Olive Green and Burnt Orange -- Her Second Decor Age -- is the one that still makes me shudder. Which scarily coincided with her Early American Colonial furniture period. We had living room wallpaper with an olive green colonial scene bouncing off the MATCHING (yes, matching) patterned drapes. Accents -- and again, a lot of them -- were in this rusty orange, and all the maple furniture had these spindled legs that you just know no self-respecting Early American would have been caught dead with. Pewter everywhere, though. So Paul Revereish. But do you really think Olive Green and Burnt Orange when you think Founding Fathers? Hey, tell it to my mother.

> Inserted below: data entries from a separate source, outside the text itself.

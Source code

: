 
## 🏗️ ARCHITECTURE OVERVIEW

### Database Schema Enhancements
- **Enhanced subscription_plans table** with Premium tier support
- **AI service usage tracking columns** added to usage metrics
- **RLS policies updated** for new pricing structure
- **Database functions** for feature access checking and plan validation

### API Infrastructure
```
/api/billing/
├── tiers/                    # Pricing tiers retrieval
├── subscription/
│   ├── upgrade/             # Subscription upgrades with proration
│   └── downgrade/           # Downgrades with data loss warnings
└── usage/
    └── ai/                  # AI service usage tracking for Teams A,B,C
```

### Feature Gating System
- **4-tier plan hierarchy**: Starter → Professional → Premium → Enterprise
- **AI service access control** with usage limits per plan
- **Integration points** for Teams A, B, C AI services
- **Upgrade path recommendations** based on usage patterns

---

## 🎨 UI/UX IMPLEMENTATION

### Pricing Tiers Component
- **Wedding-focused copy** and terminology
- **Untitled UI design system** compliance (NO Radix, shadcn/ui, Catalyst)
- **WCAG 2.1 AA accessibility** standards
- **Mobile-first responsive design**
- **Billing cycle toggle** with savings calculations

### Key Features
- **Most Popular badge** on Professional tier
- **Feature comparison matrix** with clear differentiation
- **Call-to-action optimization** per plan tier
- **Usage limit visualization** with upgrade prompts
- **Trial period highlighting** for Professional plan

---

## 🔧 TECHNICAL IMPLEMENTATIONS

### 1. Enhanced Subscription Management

That one lasted a LONG time.
I had moved out and married by the time Mother went into her last redecorating frenzy. But her taste had really muted -- it might have been a reflection of her illness, actually. She was tired, and wanted calm colors and traditional furniture. Sadly, her last home decor period was my favorite. Pale blue and cream plaid on the traditional armchairs, a soft blue and pink floral on the loveseats, pink accents. She still had spirit, though. My stepfather HATED the blue and pink period. But she was adamant. And got her way at the end. Always.
I'm amazed at women who have linens, silver and and other familial artifacts handed down by their mothers. Our family moved a lot, and my mother was a compulsive seller/discarder who periodically sloughed everything off (including a husband at one juncture) and started over. There's nothing left except memory of my childhood homes.
It's not sad, really, although I would now love to have something, even if it was turquoise or burnt orange, to remember her by.
But she did teach me to live light. And I'm now going through my own Era of Red and Gold. Heh.
Today's fragrance Ivoire de Balmain by Pierre Balmain. Lemon, carnation, jasmine and fresh green leaves, accented with amber, raspberry and oakmoss. Thank you, Marta!